Only the lines from the start of the data below through the line that contains "body of the" are to be copied, exactly and without pictures.

Pictures paired with source code:

_ _ _

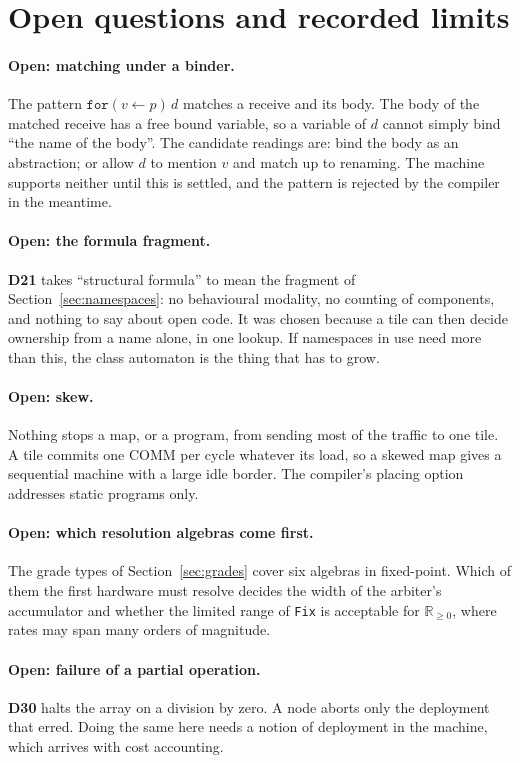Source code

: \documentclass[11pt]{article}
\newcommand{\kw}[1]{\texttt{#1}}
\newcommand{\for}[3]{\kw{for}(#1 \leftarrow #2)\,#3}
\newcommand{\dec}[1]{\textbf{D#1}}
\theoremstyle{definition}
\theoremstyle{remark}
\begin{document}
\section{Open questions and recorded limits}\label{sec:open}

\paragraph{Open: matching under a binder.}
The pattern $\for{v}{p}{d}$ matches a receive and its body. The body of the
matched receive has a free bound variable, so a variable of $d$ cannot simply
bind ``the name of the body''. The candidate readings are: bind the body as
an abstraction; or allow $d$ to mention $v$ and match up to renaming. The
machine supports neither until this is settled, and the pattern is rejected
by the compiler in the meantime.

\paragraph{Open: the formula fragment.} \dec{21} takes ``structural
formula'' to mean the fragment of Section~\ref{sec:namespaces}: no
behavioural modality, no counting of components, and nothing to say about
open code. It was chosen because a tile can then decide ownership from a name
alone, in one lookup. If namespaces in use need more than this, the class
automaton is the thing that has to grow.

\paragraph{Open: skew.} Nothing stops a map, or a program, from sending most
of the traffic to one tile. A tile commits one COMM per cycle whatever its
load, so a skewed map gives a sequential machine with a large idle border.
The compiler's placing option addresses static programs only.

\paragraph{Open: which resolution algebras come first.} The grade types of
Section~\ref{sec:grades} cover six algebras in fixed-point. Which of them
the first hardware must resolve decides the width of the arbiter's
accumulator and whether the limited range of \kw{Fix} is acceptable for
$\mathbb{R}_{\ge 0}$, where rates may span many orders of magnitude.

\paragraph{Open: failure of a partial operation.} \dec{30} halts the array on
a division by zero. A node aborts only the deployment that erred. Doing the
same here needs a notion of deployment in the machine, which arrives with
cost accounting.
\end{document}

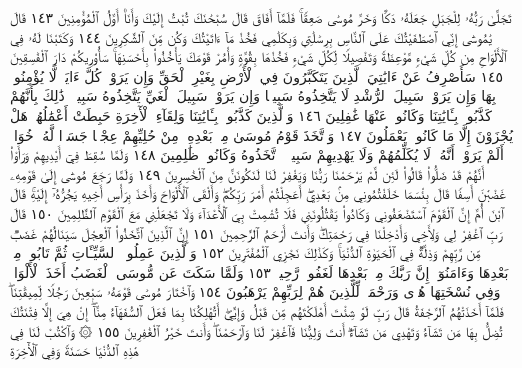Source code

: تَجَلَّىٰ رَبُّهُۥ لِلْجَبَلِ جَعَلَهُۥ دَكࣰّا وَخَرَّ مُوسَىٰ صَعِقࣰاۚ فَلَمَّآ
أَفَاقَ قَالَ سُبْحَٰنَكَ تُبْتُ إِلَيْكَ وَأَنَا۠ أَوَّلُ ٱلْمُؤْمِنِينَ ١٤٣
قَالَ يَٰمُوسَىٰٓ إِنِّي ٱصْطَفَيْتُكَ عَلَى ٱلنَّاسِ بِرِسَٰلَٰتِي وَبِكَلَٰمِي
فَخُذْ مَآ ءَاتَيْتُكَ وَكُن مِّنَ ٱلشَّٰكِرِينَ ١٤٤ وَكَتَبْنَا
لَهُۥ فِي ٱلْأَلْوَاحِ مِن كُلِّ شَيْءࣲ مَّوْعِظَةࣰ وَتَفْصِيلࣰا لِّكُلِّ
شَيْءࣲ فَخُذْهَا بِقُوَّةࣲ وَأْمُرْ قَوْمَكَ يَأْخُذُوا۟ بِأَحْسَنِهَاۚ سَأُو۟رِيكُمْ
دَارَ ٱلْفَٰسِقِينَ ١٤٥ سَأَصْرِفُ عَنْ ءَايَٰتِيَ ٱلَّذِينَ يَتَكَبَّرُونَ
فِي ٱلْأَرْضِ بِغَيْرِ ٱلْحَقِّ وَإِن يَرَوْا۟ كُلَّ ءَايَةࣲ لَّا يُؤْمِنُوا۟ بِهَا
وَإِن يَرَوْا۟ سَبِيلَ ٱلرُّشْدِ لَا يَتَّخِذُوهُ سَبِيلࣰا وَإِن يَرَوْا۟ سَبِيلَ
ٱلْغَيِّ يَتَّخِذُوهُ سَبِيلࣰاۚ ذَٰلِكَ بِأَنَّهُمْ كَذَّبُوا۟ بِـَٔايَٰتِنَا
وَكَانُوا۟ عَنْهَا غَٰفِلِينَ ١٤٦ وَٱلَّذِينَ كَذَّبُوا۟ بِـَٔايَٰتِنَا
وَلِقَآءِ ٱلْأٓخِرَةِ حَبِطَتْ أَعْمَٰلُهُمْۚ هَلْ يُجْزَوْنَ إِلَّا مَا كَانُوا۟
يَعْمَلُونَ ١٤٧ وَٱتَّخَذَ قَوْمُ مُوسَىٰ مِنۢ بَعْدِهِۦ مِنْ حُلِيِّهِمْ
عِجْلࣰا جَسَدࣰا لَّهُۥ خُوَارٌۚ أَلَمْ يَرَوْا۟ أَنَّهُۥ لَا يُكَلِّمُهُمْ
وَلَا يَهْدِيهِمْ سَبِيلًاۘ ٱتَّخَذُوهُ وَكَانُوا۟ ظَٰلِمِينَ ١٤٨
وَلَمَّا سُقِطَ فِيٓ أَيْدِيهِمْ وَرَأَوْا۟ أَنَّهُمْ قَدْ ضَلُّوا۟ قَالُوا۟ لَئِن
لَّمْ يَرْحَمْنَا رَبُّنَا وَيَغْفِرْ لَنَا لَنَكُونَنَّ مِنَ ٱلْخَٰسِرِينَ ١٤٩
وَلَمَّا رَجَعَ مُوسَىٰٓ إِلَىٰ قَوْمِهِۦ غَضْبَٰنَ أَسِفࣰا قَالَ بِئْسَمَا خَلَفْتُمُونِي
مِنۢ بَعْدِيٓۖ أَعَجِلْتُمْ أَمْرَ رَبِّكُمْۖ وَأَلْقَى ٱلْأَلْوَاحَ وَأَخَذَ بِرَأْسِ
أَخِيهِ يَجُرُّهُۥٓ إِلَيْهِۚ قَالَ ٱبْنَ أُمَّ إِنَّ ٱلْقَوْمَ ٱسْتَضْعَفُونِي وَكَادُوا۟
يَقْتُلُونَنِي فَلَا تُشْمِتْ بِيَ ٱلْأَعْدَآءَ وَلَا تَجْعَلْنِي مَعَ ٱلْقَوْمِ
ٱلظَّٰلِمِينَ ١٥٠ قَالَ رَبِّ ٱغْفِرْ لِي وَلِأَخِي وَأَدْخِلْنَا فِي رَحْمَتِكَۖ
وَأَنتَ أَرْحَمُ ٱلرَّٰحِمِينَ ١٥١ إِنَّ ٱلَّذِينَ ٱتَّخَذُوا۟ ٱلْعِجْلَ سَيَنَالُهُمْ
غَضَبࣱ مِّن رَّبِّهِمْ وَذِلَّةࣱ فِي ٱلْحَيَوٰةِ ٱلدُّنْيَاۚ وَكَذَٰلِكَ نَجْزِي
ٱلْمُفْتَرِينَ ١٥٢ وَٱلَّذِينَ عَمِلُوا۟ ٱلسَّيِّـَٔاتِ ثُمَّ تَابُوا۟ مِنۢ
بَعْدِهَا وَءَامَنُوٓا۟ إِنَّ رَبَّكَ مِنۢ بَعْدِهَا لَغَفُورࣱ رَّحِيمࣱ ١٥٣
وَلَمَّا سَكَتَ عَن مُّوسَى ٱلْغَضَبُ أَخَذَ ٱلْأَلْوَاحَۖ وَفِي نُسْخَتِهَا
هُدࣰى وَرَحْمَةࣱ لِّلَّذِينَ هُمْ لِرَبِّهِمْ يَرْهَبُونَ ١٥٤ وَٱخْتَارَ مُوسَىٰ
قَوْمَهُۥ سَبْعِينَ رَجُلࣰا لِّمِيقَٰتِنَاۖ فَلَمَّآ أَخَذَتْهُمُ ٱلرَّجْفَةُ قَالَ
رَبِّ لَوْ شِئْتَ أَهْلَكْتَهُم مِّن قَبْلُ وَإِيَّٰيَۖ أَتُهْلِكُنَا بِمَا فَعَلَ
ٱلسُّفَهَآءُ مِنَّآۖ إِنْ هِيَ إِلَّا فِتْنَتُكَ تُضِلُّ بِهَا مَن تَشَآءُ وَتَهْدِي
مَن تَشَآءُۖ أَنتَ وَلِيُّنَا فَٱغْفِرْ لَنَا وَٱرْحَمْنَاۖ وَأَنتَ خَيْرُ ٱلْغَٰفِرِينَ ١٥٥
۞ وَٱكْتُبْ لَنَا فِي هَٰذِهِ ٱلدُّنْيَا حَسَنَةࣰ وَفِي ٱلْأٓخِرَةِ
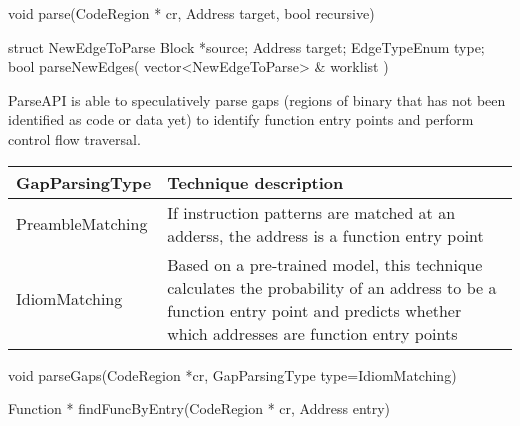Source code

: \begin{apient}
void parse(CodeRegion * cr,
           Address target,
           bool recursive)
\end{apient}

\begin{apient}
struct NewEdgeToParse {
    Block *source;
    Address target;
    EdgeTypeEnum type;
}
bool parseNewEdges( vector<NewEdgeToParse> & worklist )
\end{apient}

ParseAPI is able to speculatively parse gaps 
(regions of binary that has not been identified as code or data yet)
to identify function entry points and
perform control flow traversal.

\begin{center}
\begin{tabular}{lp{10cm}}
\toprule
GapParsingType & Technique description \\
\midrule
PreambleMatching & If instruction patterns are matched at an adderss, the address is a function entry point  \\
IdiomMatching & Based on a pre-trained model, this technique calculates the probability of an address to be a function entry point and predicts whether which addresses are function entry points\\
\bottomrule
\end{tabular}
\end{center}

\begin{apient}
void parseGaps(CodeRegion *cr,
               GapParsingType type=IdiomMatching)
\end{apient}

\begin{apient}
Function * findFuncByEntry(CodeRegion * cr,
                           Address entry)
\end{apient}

_ _ _

- Exercise solution
Source code

: \documentclass[11pt]{article}
\newcommand{\kw}[1]{\texttt{#1}}
\newcommand{\for}[3]{\kw{for}(#1 \leftarrow #2)\,#3}
\newcommand{\dec}[1]{\textbf{D#1}}
\theoremstyle{definition}
\theoremstyle{remark}
\begin{document}
\section{Open questions and recorded limits}\label{sec:open}

\paragraph{Open: matching under a binder.}
The pattern $\for{v}{p}{d}$ matches a receive and its body. The body of the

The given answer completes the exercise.